━━━ Exercise materials ━━━

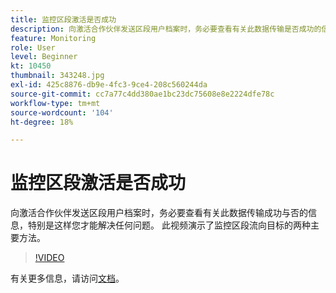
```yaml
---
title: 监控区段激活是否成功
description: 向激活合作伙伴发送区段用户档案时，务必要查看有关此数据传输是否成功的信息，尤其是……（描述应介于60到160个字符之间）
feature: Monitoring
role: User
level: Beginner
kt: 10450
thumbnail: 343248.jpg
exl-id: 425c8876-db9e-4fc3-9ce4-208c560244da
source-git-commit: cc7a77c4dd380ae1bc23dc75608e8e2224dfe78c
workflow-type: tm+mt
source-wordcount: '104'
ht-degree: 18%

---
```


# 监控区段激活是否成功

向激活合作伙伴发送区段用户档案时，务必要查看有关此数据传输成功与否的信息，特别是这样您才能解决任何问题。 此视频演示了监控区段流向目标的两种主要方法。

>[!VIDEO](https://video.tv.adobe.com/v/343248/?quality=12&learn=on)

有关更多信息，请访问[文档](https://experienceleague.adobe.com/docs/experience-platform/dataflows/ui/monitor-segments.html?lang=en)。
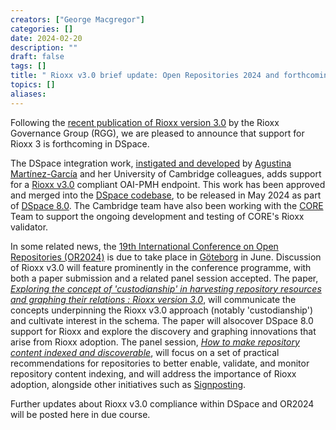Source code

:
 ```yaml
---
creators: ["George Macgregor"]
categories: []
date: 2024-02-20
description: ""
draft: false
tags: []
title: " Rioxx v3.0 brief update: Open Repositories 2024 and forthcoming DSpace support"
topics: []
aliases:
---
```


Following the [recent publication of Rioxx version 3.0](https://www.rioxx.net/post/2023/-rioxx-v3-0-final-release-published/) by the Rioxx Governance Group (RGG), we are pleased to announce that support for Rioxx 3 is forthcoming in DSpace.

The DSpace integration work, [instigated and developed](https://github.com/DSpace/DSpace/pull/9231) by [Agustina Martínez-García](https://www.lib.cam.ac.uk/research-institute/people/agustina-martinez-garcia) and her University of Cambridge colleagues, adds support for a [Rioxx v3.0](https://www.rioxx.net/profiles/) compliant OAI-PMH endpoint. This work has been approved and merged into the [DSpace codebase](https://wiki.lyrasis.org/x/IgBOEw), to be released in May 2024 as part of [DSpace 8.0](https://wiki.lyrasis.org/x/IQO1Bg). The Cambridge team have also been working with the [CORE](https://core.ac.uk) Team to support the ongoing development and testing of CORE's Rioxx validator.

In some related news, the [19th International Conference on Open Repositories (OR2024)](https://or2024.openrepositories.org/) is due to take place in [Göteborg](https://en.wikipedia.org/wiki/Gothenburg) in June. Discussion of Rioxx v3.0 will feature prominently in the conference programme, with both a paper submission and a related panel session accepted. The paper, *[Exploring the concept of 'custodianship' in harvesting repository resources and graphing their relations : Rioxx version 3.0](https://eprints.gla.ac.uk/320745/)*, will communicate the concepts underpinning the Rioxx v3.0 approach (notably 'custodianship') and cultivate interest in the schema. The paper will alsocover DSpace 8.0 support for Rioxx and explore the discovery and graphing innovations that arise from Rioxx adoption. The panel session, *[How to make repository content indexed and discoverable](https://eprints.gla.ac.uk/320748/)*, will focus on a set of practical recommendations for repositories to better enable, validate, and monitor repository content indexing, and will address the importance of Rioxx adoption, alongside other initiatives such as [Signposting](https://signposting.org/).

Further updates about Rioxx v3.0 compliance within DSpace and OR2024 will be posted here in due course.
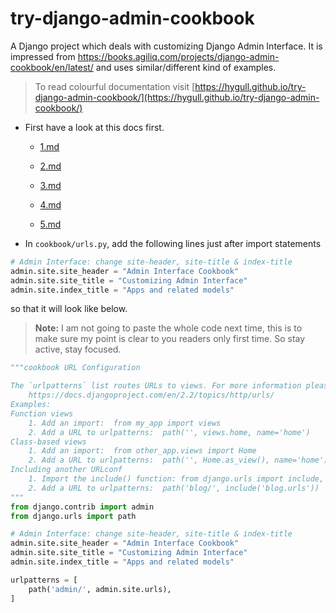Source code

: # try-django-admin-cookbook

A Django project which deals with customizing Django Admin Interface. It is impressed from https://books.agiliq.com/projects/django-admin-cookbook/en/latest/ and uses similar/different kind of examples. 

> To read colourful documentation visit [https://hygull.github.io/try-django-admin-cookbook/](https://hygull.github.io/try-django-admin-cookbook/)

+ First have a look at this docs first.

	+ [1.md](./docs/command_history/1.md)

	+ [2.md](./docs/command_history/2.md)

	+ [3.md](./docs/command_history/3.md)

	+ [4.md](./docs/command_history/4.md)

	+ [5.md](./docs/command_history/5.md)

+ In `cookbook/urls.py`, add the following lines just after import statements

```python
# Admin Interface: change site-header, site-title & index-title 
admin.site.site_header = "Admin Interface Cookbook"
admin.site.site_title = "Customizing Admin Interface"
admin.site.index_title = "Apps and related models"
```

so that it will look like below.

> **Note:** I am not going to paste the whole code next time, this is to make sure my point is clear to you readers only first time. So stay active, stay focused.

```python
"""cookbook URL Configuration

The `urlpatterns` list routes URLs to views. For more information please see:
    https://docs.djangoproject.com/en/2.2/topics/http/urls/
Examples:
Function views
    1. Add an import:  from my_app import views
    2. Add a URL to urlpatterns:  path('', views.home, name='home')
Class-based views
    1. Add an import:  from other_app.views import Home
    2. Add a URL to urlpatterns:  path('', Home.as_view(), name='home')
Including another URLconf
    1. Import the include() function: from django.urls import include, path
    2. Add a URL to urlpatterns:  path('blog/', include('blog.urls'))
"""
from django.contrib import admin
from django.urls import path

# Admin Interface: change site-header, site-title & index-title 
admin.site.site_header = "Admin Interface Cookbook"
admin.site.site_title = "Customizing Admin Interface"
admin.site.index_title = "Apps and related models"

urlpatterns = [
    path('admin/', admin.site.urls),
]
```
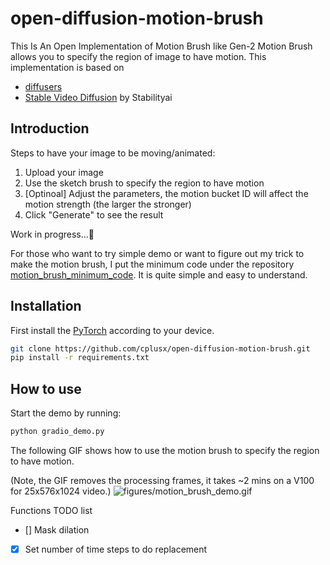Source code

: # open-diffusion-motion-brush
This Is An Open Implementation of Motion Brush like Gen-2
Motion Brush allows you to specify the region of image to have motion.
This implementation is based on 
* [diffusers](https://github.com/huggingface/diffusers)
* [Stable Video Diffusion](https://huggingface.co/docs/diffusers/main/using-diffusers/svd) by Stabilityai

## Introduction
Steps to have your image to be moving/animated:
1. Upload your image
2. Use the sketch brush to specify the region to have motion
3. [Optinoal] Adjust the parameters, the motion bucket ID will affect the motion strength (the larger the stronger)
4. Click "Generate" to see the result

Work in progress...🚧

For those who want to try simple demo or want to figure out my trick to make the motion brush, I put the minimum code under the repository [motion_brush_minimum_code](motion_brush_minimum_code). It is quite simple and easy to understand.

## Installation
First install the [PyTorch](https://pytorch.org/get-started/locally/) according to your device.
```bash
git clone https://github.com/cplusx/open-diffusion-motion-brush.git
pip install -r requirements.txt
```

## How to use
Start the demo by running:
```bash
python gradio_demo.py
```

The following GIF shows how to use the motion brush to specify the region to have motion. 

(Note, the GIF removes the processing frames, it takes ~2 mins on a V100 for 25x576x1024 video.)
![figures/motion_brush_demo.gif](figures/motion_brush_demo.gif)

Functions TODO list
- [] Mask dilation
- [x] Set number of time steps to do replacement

━━━
━━━ Exercise materials ━━━

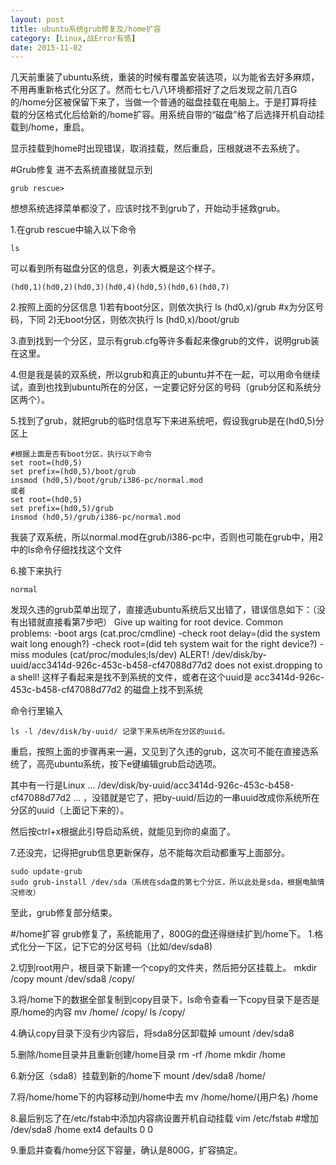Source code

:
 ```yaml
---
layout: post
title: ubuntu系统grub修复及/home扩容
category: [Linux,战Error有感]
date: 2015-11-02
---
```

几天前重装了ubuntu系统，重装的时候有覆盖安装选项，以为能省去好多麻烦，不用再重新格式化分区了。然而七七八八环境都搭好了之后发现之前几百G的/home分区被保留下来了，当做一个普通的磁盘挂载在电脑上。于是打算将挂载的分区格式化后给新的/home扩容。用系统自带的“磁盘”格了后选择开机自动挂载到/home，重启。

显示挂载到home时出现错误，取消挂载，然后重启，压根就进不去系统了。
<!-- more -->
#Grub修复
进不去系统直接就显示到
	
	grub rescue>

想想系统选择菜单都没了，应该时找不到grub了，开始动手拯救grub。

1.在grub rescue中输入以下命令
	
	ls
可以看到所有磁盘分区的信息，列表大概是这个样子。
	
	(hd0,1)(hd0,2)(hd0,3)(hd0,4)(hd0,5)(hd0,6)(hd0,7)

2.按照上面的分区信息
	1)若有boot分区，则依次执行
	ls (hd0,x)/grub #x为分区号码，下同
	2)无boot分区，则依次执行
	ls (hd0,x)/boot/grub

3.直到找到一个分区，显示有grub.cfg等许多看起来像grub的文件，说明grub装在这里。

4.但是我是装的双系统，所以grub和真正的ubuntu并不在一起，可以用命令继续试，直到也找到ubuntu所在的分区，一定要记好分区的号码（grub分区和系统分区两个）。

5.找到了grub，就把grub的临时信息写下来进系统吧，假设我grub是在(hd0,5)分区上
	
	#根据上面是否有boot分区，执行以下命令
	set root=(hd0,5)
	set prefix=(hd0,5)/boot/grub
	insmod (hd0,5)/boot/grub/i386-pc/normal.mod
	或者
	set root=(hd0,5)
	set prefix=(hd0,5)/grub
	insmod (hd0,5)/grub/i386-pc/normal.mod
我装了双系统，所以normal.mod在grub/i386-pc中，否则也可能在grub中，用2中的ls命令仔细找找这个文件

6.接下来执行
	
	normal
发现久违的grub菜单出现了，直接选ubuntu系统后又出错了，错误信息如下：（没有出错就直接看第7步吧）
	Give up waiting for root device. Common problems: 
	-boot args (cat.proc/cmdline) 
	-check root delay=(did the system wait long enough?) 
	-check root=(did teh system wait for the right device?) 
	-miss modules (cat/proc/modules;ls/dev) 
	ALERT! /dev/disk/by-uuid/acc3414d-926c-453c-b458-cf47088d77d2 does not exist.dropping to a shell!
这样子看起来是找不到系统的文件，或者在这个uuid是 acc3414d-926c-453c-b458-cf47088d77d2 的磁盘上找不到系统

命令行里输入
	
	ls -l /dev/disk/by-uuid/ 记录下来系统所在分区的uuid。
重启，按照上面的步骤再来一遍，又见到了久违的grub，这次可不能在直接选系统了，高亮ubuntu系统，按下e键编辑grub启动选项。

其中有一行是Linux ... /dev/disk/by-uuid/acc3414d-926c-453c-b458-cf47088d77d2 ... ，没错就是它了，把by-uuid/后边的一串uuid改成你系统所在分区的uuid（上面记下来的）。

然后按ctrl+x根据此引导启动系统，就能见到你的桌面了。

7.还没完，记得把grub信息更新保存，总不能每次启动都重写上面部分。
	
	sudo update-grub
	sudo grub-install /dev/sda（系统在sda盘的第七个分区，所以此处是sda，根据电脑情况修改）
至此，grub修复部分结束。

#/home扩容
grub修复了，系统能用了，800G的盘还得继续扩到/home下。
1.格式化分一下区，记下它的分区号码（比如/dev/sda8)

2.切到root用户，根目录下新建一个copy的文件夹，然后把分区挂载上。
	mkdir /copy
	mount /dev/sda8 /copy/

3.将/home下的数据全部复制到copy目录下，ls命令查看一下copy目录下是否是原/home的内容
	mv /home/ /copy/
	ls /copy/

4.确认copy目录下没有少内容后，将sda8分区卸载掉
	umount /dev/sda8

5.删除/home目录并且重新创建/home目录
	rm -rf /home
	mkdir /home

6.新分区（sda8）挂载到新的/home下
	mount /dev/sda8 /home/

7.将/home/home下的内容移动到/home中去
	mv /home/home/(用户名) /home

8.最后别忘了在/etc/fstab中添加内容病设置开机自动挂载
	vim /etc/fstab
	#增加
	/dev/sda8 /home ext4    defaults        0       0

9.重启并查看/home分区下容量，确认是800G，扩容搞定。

━━━

▶ _Exercise aim_:
Among the records, find each line where the word "home扩容" occurs, and copy it.

▶ _Task response_:
title: ubuntu系统grub修复及/home扩容
几天前重装了ubuntu系统，重装的时候有覆盖安装选项，以为能省去好多麻烦，不用再重新格式化分区了。然而七七八八环境都搭好了之后发现之前几百G的/home分区被保留下来了，当做一个普通的磁盘挂载在电脑上。于是打算将挂载的分区格式化后给新的/home扩容。用系统自带的“磁盘”格了后选择开机自动挂载到/home，重启。
#/home扩容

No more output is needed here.